* TASK TO COMPLETE *
Search for the word "pixH" in the entries. Each line that holds it should be copied.

* DATA IN THIS EXERCISE *
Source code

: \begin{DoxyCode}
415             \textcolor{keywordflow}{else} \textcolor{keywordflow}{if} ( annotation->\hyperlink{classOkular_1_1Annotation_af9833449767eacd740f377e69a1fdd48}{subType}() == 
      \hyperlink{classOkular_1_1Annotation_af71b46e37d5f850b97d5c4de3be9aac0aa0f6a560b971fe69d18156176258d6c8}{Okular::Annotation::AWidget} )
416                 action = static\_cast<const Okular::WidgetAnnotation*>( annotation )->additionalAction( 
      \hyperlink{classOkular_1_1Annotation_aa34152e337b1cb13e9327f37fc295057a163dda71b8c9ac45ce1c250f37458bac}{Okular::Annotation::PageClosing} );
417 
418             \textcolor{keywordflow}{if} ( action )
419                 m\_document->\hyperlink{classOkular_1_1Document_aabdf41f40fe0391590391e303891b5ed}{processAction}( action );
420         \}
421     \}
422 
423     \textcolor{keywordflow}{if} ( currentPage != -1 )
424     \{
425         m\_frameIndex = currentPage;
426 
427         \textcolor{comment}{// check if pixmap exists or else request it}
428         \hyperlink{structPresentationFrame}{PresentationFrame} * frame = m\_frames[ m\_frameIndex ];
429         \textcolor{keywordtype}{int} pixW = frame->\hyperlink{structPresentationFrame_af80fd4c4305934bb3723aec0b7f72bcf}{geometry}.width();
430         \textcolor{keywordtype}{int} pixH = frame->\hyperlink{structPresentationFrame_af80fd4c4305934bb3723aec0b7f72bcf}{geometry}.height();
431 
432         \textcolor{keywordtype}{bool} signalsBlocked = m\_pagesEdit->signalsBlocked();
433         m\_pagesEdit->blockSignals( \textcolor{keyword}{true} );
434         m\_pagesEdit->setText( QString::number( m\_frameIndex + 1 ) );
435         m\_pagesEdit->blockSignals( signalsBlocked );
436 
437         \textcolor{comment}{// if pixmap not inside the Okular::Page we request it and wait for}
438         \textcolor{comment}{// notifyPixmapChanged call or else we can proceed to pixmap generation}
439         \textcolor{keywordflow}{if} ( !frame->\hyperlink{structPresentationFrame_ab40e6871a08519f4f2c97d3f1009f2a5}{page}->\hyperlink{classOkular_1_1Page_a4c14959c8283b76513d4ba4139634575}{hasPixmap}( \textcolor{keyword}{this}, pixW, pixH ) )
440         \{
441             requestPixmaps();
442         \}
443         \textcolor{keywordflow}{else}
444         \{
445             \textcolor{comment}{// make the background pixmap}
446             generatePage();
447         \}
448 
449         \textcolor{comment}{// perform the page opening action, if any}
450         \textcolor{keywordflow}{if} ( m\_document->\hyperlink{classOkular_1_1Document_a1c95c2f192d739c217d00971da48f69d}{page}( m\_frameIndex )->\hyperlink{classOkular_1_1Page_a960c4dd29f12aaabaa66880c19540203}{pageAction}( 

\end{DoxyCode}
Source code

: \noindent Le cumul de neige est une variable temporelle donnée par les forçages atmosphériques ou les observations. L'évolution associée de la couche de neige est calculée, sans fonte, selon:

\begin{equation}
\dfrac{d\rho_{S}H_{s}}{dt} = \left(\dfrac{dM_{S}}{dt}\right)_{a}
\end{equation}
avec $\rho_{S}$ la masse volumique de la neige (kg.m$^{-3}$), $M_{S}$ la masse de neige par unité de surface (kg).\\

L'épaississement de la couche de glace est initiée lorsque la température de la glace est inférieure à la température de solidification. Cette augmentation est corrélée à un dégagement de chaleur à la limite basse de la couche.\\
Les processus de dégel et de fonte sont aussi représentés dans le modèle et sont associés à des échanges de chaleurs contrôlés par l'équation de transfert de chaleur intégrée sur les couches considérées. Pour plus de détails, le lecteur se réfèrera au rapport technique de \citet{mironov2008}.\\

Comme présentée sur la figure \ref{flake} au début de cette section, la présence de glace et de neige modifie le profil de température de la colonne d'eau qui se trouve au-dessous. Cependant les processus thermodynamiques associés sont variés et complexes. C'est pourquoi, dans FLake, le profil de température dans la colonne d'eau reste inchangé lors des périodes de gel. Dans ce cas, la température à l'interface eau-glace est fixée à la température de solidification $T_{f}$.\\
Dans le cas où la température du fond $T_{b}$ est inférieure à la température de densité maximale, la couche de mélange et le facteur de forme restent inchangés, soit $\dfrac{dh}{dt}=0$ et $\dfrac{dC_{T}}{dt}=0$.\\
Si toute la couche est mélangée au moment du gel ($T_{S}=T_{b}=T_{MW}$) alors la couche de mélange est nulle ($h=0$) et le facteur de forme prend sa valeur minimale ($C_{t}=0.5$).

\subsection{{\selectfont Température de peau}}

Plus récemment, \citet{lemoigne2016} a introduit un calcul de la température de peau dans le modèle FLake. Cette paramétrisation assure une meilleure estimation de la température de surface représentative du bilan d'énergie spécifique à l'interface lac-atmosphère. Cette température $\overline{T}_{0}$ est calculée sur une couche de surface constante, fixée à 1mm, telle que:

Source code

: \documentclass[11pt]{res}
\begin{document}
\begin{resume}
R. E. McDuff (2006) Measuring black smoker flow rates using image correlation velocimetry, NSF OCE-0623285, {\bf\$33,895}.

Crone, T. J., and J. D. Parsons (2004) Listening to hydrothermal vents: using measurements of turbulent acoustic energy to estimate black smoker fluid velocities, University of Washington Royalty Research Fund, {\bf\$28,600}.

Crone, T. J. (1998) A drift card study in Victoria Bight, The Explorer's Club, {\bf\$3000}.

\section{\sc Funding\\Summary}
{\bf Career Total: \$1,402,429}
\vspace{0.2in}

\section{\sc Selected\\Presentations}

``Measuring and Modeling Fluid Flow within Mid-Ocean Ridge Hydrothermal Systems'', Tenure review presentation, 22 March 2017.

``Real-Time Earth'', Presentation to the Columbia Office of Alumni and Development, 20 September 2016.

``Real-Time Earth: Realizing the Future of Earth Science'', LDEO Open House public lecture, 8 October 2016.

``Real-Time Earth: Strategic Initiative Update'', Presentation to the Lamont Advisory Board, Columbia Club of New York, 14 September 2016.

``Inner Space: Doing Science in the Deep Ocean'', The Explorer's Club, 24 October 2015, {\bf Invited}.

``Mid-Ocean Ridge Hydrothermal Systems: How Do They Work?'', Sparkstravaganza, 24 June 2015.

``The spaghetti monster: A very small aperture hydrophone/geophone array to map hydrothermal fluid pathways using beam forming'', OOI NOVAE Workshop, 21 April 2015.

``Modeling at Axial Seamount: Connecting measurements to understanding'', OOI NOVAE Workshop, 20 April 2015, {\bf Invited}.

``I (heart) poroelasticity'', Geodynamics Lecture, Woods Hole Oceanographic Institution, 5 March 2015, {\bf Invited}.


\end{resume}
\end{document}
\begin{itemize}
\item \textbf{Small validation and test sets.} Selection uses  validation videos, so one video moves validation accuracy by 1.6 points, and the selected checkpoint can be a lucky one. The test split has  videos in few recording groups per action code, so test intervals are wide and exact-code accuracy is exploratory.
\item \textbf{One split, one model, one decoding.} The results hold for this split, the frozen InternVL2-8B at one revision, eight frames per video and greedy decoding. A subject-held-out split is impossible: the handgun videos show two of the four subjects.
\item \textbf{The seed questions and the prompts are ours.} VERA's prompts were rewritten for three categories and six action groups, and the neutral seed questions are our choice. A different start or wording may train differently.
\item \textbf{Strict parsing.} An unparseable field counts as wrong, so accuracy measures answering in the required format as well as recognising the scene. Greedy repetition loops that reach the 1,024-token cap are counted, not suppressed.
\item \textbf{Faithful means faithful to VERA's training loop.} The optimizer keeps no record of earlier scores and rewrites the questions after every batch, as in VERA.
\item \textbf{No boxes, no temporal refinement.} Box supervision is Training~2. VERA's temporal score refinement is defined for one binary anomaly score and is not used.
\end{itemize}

* WRITTEN SOLUTION *
430         \textcolor{keywordtype}{int} pixH = frame->\hyperlink{structPresentationFrame_af80fd4c4305934bb3723aec0b7f72bcf}{geometry}.height();
439         \textcolor{keywordflow}{if} ( !frame->\hyperlink{structPresentationFrame_ab40e6871a08519f4f2c97d3f1009f2a5}{page}->\hyperlink{classOkular_1_1Page_a4c14959c8283b76513d4ba4139634575}{hasPixmap}( \textcolor{keyword}{this}, pixW, pixH ) )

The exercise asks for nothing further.